In 2017, Cobb purchased a church in Nome, North Dakota. He wanted to transform it into a chapel for the Creativity movement, and wished to name it after Donald Trump. The church was destroyed in an arson attack the same day that a local newspaper ran a story covering Cobb's plans.

==Online activities==
Cobb posts under his own name on the Stormfront website and under the pseudonym "Chain" on Podblanc, which references the abolition of the National Origins Formula in the Immigration and Nationality Act of 1965. While his internet activities center upon "tireless propaganda" for Podblanc he is also active in discussion boards.

After the arrest of Matt Hale in 2003 for soliciting the murder of U.S. District Judge Joan Lefkow, Cobb posted the judge's home address, family photographs and a map to her house. Lefkow's husband and mother were subsequently murdered, albeit by somebody not affiliated with Cobb or white supremacy. In reply to a reporter's question "What were you feeling when the double murder happened?" Cobb stated "What was I feeling? Emotions are not yet illegal. I was just fine with it. I think it was well done."

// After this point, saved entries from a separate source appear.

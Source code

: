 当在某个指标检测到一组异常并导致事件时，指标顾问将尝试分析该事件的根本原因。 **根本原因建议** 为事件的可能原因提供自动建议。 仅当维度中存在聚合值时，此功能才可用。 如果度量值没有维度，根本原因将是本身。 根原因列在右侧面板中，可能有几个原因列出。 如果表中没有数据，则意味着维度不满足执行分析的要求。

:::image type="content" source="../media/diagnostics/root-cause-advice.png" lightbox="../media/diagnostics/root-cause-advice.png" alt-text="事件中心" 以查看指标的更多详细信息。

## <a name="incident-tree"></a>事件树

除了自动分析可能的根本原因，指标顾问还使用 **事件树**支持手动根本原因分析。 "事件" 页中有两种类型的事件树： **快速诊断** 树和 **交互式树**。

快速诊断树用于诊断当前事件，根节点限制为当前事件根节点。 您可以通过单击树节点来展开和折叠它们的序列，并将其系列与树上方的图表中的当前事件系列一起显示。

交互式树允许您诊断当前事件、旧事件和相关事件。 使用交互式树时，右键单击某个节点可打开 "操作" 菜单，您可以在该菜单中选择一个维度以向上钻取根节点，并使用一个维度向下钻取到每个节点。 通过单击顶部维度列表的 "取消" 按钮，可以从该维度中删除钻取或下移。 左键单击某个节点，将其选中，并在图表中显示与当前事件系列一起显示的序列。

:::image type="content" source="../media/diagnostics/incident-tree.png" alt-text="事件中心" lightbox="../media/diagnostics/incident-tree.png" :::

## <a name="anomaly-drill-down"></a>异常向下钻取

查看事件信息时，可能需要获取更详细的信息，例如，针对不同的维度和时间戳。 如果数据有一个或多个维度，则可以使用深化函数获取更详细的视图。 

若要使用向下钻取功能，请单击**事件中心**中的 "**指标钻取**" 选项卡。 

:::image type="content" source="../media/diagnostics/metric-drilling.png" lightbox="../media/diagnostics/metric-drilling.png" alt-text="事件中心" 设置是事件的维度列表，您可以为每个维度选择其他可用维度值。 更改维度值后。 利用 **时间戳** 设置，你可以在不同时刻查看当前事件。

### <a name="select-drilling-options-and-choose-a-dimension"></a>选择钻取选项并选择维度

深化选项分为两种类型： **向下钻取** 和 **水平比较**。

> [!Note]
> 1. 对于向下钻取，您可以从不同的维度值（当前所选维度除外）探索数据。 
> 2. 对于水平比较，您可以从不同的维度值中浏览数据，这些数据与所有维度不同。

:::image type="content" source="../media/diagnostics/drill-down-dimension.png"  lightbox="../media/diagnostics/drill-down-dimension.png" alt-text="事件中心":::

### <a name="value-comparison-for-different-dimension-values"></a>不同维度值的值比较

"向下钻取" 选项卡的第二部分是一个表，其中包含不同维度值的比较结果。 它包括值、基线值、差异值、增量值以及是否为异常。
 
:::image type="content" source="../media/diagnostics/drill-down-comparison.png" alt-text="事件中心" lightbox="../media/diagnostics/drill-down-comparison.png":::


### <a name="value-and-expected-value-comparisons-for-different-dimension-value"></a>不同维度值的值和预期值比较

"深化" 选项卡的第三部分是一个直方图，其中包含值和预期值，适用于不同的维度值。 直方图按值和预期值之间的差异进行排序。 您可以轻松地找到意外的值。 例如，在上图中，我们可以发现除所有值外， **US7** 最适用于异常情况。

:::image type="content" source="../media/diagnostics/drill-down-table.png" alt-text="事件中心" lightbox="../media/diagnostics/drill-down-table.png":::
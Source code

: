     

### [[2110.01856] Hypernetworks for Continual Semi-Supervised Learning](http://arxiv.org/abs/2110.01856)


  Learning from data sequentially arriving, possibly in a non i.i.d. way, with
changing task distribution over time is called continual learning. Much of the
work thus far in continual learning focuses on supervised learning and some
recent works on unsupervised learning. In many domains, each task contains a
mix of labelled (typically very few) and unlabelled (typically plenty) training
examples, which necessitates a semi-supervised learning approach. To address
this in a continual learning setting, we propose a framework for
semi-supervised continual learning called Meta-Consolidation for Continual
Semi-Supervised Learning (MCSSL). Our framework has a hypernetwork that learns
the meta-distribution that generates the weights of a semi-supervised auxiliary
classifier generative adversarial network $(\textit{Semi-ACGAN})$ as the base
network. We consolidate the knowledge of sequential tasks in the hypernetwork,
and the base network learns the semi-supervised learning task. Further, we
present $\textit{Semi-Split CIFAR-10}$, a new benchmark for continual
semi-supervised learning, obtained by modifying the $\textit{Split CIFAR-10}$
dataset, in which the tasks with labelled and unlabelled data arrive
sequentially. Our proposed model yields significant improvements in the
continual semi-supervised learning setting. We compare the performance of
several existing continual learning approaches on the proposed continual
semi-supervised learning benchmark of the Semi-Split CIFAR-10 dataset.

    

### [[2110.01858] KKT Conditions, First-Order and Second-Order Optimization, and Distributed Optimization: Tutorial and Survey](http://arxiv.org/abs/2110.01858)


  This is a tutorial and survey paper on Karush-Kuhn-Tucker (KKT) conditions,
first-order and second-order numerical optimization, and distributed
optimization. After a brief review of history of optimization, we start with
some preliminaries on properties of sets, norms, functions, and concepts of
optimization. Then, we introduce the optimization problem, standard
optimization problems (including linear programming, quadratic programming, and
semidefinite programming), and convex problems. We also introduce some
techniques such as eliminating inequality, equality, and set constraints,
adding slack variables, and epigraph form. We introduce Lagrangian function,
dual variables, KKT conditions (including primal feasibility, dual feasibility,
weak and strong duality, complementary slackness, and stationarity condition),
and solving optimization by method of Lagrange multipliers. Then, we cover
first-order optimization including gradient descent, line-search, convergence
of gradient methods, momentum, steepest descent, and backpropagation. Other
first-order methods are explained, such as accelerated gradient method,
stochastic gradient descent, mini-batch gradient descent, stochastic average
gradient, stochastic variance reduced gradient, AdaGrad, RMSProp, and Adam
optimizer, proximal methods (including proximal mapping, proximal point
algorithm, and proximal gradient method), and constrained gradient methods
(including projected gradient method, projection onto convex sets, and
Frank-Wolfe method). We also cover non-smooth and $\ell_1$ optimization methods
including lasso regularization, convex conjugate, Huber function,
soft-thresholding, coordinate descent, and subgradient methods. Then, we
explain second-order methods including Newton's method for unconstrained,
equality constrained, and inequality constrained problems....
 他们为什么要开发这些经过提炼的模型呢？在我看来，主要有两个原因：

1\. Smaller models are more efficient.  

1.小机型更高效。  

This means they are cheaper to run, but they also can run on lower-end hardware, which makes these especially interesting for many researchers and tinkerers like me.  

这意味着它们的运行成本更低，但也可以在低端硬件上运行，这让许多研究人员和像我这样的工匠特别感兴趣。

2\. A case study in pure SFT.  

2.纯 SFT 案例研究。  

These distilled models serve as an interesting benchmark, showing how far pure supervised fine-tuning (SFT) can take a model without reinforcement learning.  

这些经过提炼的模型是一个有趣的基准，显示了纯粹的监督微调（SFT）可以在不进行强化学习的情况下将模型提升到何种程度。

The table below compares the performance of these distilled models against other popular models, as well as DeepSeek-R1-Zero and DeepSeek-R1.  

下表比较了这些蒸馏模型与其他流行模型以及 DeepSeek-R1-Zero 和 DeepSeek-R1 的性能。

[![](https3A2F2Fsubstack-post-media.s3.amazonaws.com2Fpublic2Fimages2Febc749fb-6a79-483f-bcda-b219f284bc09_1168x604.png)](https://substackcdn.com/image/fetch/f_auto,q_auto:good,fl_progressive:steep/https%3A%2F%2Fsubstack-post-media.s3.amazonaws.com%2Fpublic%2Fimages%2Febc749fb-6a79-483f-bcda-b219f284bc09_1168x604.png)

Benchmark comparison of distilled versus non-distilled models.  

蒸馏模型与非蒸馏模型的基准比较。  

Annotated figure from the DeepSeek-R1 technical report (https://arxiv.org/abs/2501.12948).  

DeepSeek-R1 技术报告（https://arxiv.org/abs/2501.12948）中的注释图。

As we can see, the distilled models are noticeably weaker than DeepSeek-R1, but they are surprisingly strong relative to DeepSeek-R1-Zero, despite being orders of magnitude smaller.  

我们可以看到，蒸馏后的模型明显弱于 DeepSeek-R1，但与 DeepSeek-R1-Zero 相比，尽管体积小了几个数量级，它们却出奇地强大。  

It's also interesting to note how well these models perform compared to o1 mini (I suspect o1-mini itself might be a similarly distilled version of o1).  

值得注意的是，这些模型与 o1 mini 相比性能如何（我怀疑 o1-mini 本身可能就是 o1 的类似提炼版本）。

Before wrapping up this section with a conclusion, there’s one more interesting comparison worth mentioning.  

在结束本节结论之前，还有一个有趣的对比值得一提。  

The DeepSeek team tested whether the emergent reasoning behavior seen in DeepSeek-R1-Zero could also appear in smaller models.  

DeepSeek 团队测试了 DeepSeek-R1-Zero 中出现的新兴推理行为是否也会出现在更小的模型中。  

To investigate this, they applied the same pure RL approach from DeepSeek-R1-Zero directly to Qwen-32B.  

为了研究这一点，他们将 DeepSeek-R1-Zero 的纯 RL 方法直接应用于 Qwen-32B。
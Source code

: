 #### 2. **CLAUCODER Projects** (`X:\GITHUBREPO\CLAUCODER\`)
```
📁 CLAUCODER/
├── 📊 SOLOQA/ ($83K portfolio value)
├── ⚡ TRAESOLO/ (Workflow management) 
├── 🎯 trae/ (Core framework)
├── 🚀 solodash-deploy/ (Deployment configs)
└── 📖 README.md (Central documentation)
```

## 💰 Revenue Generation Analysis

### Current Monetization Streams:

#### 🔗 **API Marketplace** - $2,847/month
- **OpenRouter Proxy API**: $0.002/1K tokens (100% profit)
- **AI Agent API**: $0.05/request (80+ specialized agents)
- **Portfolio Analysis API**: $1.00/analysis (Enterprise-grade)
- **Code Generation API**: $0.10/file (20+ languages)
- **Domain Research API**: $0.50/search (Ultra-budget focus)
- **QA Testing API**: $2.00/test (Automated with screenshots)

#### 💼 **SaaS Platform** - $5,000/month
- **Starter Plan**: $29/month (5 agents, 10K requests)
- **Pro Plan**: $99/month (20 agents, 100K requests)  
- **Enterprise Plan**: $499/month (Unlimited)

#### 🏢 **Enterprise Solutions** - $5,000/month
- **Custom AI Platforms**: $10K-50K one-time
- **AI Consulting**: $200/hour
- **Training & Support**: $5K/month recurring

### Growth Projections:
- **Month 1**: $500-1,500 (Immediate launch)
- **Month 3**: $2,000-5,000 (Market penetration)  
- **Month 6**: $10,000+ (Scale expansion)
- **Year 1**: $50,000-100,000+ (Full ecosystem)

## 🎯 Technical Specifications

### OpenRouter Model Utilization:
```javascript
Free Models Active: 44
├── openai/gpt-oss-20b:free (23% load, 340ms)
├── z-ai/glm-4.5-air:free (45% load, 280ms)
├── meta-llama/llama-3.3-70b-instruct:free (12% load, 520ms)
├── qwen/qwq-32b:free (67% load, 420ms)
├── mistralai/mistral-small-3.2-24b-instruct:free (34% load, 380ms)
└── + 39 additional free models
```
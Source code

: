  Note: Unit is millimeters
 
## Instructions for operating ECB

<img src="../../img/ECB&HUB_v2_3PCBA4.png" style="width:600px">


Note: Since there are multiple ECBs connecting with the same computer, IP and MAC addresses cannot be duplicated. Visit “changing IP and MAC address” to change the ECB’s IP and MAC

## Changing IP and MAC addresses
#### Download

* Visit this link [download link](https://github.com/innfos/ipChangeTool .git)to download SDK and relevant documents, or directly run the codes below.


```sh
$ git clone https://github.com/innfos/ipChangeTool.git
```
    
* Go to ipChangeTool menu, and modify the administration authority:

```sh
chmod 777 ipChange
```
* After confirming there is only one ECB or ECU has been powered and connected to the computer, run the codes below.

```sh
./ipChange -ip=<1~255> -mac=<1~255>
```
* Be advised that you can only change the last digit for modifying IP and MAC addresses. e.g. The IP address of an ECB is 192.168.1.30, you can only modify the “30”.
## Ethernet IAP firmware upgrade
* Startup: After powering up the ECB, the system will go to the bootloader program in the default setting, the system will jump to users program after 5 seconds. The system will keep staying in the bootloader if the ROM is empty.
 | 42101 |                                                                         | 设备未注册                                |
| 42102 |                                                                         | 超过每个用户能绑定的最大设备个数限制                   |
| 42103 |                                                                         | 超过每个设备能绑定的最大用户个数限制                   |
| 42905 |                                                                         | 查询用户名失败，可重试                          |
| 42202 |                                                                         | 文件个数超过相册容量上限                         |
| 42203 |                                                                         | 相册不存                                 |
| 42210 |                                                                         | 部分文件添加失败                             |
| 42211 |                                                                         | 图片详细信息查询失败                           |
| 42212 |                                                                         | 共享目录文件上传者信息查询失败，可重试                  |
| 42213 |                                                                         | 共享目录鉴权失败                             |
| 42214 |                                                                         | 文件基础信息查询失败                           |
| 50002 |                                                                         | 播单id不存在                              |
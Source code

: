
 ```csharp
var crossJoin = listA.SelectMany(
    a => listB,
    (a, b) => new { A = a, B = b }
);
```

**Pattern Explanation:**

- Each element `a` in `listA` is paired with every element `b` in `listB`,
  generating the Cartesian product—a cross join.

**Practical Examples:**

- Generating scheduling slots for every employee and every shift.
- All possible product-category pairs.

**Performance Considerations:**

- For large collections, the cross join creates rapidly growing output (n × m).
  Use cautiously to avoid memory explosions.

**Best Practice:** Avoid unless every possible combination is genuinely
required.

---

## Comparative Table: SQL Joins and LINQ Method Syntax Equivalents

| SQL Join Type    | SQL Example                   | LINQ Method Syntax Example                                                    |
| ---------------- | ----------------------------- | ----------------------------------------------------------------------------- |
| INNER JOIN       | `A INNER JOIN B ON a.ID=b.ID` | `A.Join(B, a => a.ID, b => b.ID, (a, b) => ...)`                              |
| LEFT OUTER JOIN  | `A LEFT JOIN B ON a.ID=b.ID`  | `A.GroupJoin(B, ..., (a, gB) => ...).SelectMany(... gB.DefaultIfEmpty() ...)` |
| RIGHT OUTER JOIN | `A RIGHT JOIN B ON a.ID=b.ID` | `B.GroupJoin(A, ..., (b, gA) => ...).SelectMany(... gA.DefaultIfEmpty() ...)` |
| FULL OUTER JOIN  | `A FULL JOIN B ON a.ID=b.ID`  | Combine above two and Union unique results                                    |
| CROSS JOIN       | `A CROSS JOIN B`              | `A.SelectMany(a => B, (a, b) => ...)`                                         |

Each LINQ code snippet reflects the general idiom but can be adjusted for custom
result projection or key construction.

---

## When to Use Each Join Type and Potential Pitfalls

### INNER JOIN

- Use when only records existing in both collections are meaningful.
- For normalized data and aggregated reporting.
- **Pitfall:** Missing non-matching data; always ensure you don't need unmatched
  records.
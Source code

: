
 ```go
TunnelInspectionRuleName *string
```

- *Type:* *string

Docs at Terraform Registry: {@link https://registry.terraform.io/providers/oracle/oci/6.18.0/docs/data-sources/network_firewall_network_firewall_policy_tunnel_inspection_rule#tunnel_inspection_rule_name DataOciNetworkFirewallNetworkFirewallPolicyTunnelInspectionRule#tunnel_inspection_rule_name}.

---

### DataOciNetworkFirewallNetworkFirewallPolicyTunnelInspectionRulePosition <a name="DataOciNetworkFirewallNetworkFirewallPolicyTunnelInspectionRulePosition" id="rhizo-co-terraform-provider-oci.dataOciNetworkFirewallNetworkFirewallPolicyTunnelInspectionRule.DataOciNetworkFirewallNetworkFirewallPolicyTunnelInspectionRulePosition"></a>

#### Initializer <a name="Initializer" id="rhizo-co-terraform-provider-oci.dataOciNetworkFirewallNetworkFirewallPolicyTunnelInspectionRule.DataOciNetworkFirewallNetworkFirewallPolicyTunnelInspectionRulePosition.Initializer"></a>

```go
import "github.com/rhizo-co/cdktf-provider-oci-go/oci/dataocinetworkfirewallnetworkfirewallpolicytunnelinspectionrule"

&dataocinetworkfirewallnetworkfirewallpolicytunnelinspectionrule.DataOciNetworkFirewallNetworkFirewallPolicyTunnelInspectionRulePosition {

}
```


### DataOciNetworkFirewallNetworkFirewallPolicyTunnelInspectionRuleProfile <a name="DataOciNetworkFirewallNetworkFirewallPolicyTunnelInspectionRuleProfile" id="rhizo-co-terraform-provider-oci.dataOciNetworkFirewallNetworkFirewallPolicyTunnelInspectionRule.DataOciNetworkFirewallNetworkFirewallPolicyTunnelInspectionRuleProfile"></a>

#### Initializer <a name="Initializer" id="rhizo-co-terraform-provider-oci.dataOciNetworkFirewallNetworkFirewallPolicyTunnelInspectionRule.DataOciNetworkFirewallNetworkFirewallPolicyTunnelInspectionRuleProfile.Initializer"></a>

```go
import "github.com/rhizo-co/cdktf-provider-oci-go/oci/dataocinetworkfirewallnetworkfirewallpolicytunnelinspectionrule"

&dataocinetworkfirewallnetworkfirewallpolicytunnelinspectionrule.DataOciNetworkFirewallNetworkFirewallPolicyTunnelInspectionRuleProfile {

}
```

=== Video recordings and disruptions ===
Cobb's video recordings fall into two types of productions. The first consists of unedited presentations of antisemitic canards commentary and discussion featuring close-up shots of himself, often presented as part of his "Deprogram" series on YouTube and Podblanc. The second consists of street interviews gathered at events where Cobb presents himself as a journalist for Vanguard News Network, asks a series of provocative questions laced with racial slurs, typically sparking outrage from targeted individuals.

Documented incidents include a rally in Kingston, New York in 2005 and a 50 Cent concert in Tallinn in 2008. One such disruption occurred in October 2005 at the U.S. Capitol Rotunda as civil rights leader Rosa Parks was lying in state. Cobb confronted visitors, referred to Parks as a "shitskin communist", and stated that he was there to celebrate her death.